Computability of Brolin-Lyubich Measure

TL;DR

This paper proves that the Brolin-Lyubich measure for rational functions is always computable via an algorithm, even when the Julia set itself is not computable, and explores conditions for the computability of harmonic measures.

Contribution

It establishes the universal computability of the Brolin-Lyubich measure for rational maps and provides conditions for harmonic measure computability in polynomial basins.

Findings

Brolin-Lyubich measure is always computable from coefficients of R.

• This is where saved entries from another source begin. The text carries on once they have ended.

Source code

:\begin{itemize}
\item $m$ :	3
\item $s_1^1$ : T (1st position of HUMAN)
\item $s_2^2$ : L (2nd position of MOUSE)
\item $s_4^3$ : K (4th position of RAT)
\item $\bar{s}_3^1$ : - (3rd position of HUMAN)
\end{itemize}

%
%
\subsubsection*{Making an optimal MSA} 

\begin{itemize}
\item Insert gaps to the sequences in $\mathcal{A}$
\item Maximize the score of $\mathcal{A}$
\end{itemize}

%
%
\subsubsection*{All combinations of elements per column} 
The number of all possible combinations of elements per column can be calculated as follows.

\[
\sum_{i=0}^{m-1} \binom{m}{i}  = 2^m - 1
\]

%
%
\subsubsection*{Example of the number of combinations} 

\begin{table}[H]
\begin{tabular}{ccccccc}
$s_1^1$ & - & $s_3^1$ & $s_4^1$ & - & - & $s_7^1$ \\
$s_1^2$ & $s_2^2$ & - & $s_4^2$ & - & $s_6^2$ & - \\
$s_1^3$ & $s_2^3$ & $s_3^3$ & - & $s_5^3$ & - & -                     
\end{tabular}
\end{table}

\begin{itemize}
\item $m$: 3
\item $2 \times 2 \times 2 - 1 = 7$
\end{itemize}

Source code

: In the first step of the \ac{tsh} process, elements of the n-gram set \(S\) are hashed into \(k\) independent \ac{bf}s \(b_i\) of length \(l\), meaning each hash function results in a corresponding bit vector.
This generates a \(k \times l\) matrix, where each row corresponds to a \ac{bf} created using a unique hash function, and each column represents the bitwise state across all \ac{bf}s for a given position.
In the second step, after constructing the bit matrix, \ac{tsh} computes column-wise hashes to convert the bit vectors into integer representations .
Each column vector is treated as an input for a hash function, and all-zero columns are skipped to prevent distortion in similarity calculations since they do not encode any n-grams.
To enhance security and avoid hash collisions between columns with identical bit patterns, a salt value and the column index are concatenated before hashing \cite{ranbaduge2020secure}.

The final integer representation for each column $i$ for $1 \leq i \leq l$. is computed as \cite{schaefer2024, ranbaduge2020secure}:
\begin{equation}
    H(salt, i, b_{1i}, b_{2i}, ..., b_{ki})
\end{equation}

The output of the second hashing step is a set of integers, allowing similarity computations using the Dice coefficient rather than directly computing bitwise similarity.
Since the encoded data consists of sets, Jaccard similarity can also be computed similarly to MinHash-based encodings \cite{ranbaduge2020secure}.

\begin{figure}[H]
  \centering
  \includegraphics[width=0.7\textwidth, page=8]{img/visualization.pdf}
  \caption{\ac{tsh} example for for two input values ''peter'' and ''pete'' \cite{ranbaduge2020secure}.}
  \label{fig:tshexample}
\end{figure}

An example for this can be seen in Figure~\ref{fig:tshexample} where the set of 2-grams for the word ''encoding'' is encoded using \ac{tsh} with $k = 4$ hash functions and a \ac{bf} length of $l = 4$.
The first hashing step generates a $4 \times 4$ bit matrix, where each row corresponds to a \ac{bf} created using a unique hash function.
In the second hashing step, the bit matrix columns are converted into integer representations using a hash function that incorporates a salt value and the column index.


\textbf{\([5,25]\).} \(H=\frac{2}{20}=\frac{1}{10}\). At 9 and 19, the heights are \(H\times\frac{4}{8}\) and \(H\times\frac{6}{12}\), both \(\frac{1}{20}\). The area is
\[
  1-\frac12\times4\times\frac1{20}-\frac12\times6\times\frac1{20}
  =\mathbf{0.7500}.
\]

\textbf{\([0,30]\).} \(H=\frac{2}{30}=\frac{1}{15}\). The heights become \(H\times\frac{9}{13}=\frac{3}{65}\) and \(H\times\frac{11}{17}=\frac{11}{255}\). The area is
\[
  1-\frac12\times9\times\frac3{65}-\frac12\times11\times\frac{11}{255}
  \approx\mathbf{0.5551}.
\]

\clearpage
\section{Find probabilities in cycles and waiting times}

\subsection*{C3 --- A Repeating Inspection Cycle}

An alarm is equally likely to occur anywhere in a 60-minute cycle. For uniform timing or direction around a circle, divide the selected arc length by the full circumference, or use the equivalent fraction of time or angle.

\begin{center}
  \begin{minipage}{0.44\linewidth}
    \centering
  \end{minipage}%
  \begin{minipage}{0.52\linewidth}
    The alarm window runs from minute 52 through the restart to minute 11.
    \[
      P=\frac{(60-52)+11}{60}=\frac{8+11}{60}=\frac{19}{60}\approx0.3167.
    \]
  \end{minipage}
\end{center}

Harmonic measure computability depends on domain properties.

Computability may fail for general domains, but holds for polynomial basins.

Abstract

Brolin-Lyubich measure $\lambda_R$ of a rational endomorphism $R:\riem\to\riem$ with $\deg R\geq 2$ is the unique invariant measure of maximal entropy $h_{\lambda_R}=h_{\text{top}}(R)=\log d$. Its support is the Julia set $J(R)$. We demonstrate that $\lambda_R$ is always computable by an algorithm which has access to coefficients of $R$, even when $J(R)$ is not computable. In the case when $R$ is a polynomial, Brolin-Lyubich measure coincides with the harmonic measure of the basin of infinity. We find a sufficient condition for computability of the harmonic measure of a domain, which holds for the basin of infinity of a polynomial mapping, and show that computability may fail for a general domain.